=== SOURCE DATA ===
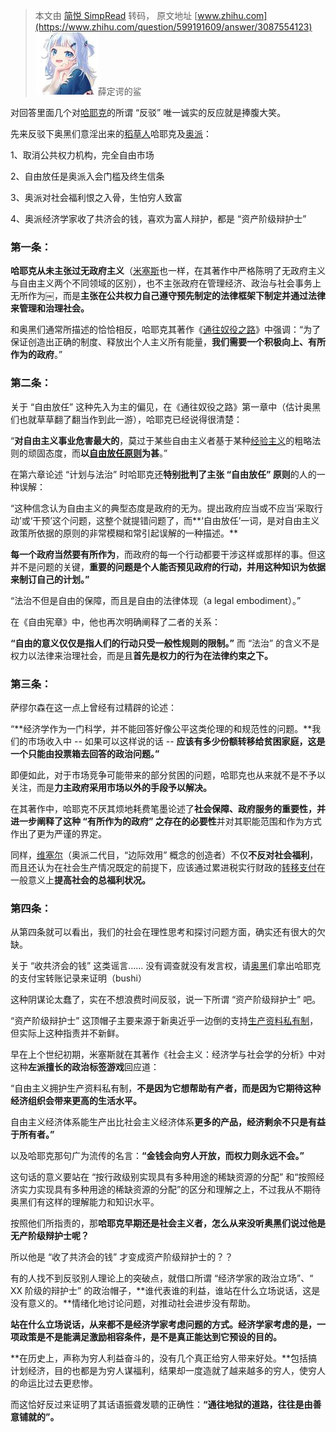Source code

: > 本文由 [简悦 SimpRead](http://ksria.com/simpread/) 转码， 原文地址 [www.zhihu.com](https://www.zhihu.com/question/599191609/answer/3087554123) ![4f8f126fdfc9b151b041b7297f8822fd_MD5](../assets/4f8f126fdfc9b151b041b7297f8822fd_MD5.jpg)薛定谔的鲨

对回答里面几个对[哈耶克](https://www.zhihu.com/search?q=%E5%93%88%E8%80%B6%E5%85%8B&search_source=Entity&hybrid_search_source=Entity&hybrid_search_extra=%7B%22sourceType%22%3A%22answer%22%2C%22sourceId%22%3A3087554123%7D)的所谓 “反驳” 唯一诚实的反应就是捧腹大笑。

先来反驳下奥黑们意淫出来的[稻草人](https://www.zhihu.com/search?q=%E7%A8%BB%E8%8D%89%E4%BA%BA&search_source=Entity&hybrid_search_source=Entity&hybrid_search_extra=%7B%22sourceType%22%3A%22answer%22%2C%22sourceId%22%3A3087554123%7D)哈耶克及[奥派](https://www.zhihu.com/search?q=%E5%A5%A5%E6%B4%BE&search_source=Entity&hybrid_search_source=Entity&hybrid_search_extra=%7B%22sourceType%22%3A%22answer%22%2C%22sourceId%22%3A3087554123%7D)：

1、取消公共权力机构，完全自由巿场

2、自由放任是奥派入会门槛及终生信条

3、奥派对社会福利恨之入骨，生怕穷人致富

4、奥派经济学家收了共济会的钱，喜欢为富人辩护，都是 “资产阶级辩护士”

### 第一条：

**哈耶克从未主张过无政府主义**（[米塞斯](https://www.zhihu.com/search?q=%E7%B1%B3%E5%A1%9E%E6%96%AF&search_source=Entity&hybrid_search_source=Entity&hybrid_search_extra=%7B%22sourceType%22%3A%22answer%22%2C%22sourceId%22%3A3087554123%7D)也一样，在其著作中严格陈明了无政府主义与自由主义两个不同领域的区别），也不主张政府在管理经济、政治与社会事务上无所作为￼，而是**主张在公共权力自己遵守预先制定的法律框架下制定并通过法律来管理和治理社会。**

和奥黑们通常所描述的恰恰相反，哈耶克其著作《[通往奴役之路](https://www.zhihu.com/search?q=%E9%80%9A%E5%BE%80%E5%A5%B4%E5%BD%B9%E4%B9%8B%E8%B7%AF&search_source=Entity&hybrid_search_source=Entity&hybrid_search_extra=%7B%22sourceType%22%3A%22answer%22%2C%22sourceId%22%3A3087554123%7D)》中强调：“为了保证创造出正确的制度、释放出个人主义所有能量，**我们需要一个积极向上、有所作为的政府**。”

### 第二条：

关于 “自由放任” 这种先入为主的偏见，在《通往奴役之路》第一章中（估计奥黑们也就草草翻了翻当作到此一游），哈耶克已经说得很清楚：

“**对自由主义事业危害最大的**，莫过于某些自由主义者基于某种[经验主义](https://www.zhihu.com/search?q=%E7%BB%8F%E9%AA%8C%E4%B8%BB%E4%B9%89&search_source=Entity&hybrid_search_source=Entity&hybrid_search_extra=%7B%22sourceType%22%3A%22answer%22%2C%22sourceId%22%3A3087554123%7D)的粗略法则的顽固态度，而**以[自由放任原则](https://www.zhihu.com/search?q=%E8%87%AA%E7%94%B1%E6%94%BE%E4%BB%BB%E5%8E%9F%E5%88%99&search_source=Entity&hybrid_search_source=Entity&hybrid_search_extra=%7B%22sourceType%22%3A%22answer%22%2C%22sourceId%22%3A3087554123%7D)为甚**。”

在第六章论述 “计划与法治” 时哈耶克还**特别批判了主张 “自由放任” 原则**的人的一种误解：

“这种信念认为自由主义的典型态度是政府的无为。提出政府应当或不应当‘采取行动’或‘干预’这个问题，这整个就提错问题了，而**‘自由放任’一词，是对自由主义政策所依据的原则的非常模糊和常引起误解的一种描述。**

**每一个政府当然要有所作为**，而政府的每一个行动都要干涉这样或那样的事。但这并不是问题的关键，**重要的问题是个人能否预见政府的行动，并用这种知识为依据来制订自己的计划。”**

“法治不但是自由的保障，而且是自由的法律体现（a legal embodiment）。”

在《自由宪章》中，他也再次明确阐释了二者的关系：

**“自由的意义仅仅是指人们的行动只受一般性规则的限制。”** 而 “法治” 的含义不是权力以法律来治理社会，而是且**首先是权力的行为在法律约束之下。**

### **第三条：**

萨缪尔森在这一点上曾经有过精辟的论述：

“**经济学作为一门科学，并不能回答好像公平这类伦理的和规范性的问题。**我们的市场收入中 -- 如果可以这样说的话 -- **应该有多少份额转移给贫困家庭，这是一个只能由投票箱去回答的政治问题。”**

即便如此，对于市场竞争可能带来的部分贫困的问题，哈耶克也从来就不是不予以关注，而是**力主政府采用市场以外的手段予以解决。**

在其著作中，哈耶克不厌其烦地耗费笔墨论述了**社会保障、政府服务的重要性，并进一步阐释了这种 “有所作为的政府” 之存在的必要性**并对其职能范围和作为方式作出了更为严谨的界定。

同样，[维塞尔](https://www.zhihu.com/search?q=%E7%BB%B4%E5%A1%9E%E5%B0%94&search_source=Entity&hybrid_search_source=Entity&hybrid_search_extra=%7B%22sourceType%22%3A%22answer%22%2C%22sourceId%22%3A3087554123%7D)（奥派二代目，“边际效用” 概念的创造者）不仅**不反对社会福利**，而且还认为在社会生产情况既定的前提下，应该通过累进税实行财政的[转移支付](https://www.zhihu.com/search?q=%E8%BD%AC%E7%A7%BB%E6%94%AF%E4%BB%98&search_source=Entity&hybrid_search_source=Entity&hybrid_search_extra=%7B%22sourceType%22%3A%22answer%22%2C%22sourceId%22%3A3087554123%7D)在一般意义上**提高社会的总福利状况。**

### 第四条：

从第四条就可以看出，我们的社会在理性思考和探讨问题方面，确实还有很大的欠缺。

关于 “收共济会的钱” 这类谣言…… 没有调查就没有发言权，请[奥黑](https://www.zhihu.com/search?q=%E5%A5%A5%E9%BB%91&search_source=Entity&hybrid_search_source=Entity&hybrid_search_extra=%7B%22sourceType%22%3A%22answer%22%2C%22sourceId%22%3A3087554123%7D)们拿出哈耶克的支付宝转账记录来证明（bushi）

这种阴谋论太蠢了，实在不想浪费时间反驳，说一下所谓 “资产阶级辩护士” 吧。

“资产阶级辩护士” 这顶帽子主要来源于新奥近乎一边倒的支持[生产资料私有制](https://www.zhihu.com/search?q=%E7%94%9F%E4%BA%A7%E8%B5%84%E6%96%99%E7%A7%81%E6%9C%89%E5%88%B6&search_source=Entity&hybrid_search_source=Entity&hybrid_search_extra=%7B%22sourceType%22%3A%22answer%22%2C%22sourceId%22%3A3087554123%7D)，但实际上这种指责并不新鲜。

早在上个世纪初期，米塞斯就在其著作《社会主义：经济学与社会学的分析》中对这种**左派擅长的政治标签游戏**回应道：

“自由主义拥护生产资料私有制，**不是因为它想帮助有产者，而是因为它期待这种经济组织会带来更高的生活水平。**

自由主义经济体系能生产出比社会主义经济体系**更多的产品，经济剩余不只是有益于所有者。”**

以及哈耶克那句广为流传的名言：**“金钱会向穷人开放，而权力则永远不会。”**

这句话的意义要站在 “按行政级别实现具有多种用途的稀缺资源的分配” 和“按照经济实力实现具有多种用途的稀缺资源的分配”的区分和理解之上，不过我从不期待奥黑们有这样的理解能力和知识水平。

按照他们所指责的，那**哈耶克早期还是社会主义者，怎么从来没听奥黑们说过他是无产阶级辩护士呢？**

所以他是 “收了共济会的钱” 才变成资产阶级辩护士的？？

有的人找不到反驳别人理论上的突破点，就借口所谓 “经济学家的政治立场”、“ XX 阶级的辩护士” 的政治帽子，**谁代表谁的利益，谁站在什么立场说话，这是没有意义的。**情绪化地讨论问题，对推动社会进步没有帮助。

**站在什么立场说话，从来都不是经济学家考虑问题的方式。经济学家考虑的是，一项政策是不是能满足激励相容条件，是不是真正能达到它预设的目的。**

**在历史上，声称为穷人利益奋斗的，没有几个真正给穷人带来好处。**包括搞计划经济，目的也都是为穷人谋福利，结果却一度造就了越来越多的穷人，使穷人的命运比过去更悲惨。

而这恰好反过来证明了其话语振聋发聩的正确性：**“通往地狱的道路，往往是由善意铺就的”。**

--

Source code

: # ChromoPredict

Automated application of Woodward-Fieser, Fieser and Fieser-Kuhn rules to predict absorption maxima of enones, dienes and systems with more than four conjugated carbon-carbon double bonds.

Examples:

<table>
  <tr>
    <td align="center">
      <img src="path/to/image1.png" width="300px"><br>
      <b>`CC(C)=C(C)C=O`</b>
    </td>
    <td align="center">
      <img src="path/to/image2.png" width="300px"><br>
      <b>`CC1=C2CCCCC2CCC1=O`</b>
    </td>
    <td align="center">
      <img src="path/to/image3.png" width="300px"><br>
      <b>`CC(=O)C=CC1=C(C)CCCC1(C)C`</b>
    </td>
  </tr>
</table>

=== TASK OBJECTIVE ===
Every line of the listing that includes the word "通往奴役之路" forms the answer.

=== ANSWER TO THIS PROBLEM ===
和奥黑们通常所描述的恰恰相反，哈耶克其著作《[通往奴役之路](https://www.zhihu.com/search?q=%E9%80%9A%E5%BE%80%E5%A5%B4%E5%BD%B9%E4%B9%8B%E8%B7%AF&search_source=Entity&hybrid_search_source=Entity&hybrid_search_extra=%7B%22sourceType%22%3A%22answer%22%2C%22sourceId%22%3A3087554123%7D)》中强调：“为了保证创造出正确的制度、释放出个人主义所有能量，**我们需要一个积极向上、有所作为的政府**。”
关于 “自由放任” 这种先入为主的偏见，在《通往奴役之路》第一章中（估计奥黑们也就草草翻了翻当作到此一游），哈耶克已经说得很清楚：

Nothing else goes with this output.